Obviously, the House of Commons avoided having its big, crunch, Brexit vote for a little while longer. Instead of voting on Boris Johnson’s Brexit deal, it voted for a complicated amendment by the Tory backbencher, Oliver Letwin, that means MPs will now only give their formal approval to the deal after all the legislation that will be required for it has been passed, both in Westminster, and Brussels.

Effectively, it was designed to stop the UK crashing out with no deal on a technicality, or by accident, or more specifically, stopping the UK doing what many people still think is the government’s main strategy, which is to crash out of the EU with no deal accidentally-on-purpose.

The passing of the Letwin amendment does mean that Boris Johnson is now legally compelled to write to the EU, today, on Saturday 19 October, to ask for an extension to the Article 50 process beyond 31 October.

For several months now, the government has sustained a truly bizarre constructively ambiguous position on this, saying that “it will obey the law” but it won’t ask for an extension.

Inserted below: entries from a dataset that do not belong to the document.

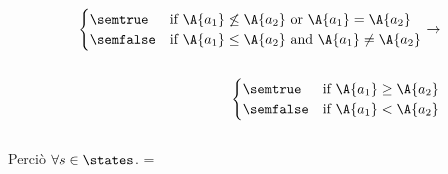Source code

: {\begin{enumerate}[label=\alph*)]
\begin{itemize}
\begin{align*}
      \begin{cases}
      \semtrue &
      \mbox{if} \ \A{a_1} \not \leq \A{a_2}
                  \mbox{ or }
                  \A{a_1} = \A{a_2} \\
      \semfalse &
      \mbox{if} \ \A{a_1} \leq \A{a_2}
                  \mbox{ and }
                  \A{a_1} \neq \A{a_2} \\
      \end{cases}
      \rightarrow \\ \\
      \begin{cases}
      \semtrue &
      \mbox{if} \ \A{a_1} \geq \A{a_2} \\
      \semfalse &
      \mbox{if} \ \A{a_1} < \A{a_2} \\
      \end{cases}
    \end{align*} \\
      Perciò $\forall s \in \states$. =
       \\


\end{itemize}
\end{enumerate}}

Quite how it intends to maintain both these impossible positions has been a source of considerable vexation. And the passing of the Letwin amendment should have been the moment the answer would have to come out.

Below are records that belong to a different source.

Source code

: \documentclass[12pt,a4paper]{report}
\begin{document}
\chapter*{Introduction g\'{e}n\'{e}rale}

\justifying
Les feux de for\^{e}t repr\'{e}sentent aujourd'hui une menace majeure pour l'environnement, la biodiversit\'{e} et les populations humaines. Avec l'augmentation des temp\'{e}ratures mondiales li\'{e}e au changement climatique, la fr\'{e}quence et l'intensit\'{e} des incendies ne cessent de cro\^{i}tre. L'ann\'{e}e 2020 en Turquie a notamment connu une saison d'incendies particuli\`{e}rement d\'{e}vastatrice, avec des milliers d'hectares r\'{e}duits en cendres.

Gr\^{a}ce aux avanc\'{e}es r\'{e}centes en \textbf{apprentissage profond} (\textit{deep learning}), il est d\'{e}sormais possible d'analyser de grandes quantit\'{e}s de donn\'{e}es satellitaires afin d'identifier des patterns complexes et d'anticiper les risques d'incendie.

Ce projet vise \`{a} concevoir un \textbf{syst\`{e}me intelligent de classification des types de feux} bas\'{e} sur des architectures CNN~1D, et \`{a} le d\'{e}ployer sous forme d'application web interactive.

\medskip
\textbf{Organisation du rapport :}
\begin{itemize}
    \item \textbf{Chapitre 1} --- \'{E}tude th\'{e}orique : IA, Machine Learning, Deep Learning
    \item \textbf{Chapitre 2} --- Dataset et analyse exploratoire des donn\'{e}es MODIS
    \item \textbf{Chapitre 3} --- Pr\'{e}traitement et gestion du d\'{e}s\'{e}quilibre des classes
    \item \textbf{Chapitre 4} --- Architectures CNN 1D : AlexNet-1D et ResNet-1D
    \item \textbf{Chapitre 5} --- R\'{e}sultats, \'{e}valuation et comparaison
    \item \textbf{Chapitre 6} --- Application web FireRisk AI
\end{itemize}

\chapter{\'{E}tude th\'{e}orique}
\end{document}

But it didn’t. What Johnson said was, “I won’t negotiate a delay with the EU”. Then he sat down again.

What does this mean? Will he be writing the letter? Won’t he? This fundamental question is the one that needs to be answered, because it makes no sense. So when a hundred or so journalists gathered around the prime minister’s spokesperson, to ask this very question, this was surely the point at which the ambiguity would have to end.

But it didn’t.

“The prime minister has just spoken. I have nothing to add to that,” came the answer, perhaps a dozen times over.

Will he write the letter? Won’t he write the letter? “The prime minister has just spoken. I have nothing to add to that.”

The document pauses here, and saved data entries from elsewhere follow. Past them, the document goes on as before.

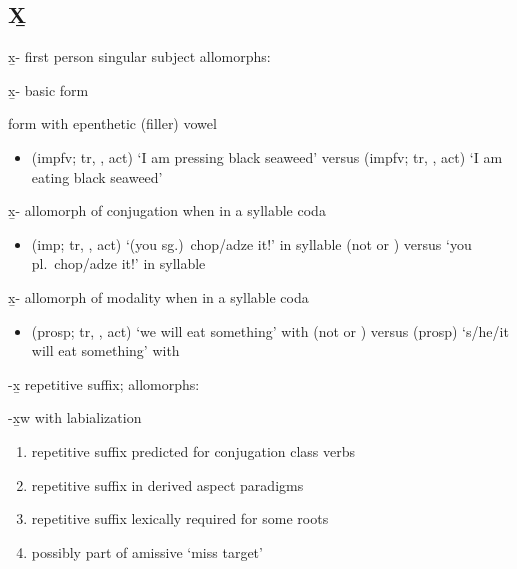 \subsection{X̱}\label{sec:alphalist-xh}
\begin{morphdesc}[resume*=alphalist]
\item[x̱-]\label{m:x̱-1sg}
	first person singular subject
	\newline
	allomorphs:
	\begin{allolist}
	\item[x̱-]	basic form
	\item[\X{x̱a-}]	form with epenthetic (filler) vowel 
	\end{allolist}
	\begin{itemize}
	\item	{} (impfv; tr, ,  act) ‘I am pressing black seaweed’\newline
		versus  (impfv; tr, ,  act) ‘I am eating black seaweed’
	\end{itemize}

\item[x̱-]\label{m:x̱-g̱cnj}
	allomorph of conjugation  when in a syllable coda
	\begin{itemize}
	\item	{} (imp; tr, ,  act) ‘(you sg.)\ chop/adze it!’ in syllable \newline
		(not  or )\newline
		versus  ‘you pl.\ chop/adze it!’ in syllable \fm{g̱ay}
	\end{itemize}

\item[x̱-]\label{m:x̱-mod}
	allomorph of modality  when in a syllable coda
	\begin{itemize}
	\item	{} (prosp; tr, ,  act) ‘we will eat something’ with \newline
		(not  or )\newline
		versus  (prosp) ‘s/he/it will eat something’ with \fm{g̱a-}
	\end{itemize}

\item[-x̱]\label{m:-x̱}
	repetitive suffix;
	\newline
	allomorphs:
	\begin{allolist}
	\item[-x̱w]	with labialization
	\end{allolist}
	\begin{enumerate}
	\item	repetitive suffix predicted for  conjugation class verbs
	\item	repetitive suffix in derived aspect paradigms
	\item	repetitive suffix lexically required for some roots
	\item	possibly part of amissive  ‘miss target’
	\end{enumerate}


\end{morphdesc}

What does it mean? “You have the prime minister’s words.”

But what do they mean? “The prime minister has just spoken. I have nothing to add to that.”

So the letter will or won’t be written. The extension will or won’t be requested. None of us can know.

For those interested in such parochial matters, there is much debate about whether briefings by the prime minister’s official spokesperson should be televised, as they are in, for example, the White House and the European Union. If the prime minister cares about such things, he can consider himself extremely lucky that there is no video footage of this occasion, which was – even in these rarefied days – among the most farcical things I have ever known.

Is the prime minister going to break the law? Is he not going to break the law? “You have the prime minister’s words.”

But those words make no sense? “The prime minister has just spoken. I have nothing to add to that.”

If he does write the letter – which he legally has to write today – will it be published later on this afternoon? “You have the prime minister’s words.”

You are the spokesperson. Spoke, from the ancient German, sprach, to speak, and the Greek, persona. You are the person who speaks, are you not? “The prime minister has just spoken. I have nothing to add to that.”

So here we are then, on Saturday afternoon, an entirely pointless day has drawn to its pointless end. White is black. Black is white. The prime minister isn’t going to break the law but isn’t going to not break it.

He will write the letter but he won’t write the letter. He will ask for an extension but he won’t ask for an extension.

You smelt it, you dealt it. You said the rhyme, you did the crime. The one who denied it, supplied it.

Twelve days till Brexit, which is either happening or not happening, depending on whether you choose to believe the people who won’t tell you anything anyway.